Consider the listing below. Extract exactly the lines from the line containing "- Accounting-specific document workflows" to the line containing "- Extracts text via OCR", both included.
########################################
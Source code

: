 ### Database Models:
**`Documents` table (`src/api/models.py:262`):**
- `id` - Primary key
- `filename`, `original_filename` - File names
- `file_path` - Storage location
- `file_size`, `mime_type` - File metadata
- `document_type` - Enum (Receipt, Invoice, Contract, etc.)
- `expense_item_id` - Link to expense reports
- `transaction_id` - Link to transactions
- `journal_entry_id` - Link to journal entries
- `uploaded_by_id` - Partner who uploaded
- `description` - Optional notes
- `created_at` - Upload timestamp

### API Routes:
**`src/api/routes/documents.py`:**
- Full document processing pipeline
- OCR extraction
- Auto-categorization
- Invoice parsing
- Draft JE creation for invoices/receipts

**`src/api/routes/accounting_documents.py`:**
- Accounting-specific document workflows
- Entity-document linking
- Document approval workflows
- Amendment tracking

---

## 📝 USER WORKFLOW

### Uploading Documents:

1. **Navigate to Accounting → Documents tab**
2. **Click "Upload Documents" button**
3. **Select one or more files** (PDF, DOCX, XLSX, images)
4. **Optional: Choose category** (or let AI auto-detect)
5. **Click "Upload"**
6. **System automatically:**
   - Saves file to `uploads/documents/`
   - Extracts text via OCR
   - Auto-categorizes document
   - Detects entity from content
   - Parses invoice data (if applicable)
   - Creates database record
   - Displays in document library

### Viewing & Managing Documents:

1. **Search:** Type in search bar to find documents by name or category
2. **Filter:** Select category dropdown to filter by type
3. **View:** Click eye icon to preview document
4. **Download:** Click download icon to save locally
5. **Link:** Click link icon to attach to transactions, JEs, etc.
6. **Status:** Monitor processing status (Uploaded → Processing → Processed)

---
########################################
Exercise solution »
- Accounting-specific document workflows
- Entity-document linking
- Document approval workflows
- Amendment tracking

---

## 📝 USER WORKFLOW

### Uploading Documents:

1. **Navigate to Accounting → Documents tab**
2. **Click "Upload Documents" button**
3. **Select one or more files** (PDF, DOCX, XLSX, images)
4. **Optional: Choose category** (or let AI auto-detect)
5. **Click "Upload"**
6. **System automatically:**
   - Saves file to `uploads/documents/`
   - Extracts text via OCR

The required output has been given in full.